▶ **EXERCISE DESCRIPTION**: Among the entries below, count the lines holding the string "interface". Respond with the number alone.

▶ **GIVEN RECORDS**:
* * *

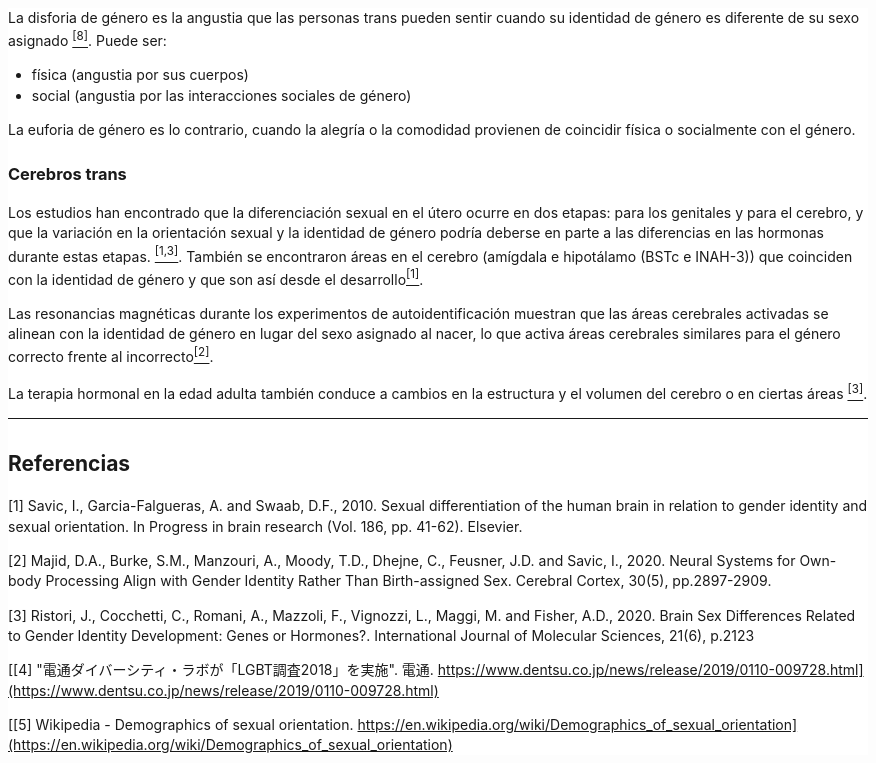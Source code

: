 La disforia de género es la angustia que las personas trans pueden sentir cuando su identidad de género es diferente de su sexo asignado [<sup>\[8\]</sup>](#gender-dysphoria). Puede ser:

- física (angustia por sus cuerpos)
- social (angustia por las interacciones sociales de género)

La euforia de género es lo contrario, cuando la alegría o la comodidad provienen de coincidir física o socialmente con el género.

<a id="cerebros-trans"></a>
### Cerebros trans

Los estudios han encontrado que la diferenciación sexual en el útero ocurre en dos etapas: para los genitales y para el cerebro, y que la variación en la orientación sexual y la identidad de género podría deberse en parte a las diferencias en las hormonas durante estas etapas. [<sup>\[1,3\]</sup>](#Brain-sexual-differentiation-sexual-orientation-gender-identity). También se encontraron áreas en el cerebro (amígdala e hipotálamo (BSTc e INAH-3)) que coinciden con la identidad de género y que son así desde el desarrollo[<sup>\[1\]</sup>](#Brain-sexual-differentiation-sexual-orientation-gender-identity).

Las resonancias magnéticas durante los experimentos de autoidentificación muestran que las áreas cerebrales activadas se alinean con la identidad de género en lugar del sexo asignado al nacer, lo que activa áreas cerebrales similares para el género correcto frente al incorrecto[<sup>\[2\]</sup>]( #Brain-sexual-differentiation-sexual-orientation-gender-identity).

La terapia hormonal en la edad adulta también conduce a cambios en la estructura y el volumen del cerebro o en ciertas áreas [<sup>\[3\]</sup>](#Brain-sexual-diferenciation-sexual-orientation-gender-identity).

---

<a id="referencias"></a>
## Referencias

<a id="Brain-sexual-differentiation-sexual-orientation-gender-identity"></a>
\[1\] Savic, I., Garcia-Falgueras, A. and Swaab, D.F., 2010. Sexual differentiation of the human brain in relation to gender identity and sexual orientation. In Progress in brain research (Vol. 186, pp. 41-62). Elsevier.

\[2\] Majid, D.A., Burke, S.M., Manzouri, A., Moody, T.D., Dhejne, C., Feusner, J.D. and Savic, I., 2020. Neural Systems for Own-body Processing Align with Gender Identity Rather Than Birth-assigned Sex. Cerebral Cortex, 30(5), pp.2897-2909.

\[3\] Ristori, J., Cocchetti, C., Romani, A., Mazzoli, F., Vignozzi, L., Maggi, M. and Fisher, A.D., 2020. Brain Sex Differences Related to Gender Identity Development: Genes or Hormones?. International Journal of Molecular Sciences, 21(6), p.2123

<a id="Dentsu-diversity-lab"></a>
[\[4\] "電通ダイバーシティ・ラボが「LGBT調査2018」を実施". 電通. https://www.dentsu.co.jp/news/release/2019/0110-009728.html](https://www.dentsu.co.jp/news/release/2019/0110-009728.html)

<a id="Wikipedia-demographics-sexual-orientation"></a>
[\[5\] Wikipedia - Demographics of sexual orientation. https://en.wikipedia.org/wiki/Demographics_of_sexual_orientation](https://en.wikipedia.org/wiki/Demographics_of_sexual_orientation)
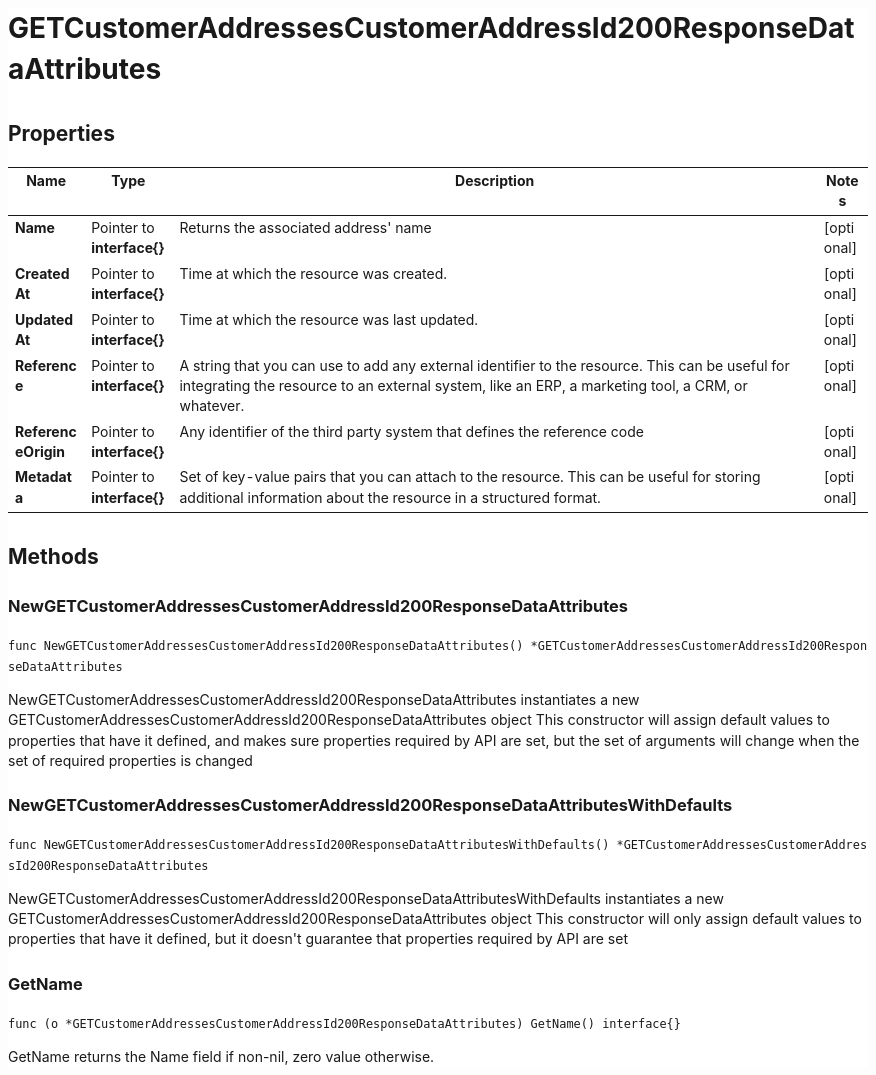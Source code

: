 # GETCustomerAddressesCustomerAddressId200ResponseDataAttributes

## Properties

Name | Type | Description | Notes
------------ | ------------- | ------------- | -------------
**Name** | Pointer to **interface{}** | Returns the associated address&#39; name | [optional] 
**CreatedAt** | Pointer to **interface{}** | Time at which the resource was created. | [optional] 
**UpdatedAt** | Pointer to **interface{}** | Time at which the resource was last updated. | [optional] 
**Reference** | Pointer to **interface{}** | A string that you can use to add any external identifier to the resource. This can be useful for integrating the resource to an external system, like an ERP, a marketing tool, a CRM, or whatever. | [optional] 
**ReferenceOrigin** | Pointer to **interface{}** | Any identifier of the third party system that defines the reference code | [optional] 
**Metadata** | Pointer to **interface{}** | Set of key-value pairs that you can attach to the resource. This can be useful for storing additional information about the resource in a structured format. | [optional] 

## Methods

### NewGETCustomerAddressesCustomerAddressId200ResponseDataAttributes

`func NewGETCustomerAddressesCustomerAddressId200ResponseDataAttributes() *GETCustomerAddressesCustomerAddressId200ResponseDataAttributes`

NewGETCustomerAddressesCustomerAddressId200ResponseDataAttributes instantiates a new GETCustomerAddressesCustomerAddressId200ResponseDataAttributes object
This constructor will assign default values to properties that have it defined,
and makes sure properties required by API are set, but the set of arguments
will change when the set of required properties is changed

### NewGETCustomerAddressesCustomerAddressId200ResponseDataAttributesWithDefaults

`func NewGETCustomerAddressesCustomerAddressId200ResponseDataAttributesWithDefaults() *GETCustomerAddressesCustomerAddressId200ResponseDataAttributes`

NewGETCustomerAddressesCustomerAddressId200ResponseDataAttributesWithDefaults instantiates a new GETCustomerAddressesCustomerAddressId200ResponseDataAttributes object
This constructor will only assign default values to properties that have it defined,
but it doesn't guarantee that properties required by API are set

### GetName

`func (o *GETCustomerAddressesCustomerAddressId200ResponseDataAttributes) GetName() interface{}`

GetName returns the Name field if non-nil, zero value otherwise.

* * *

▶ **ANSWER SECTION**: 7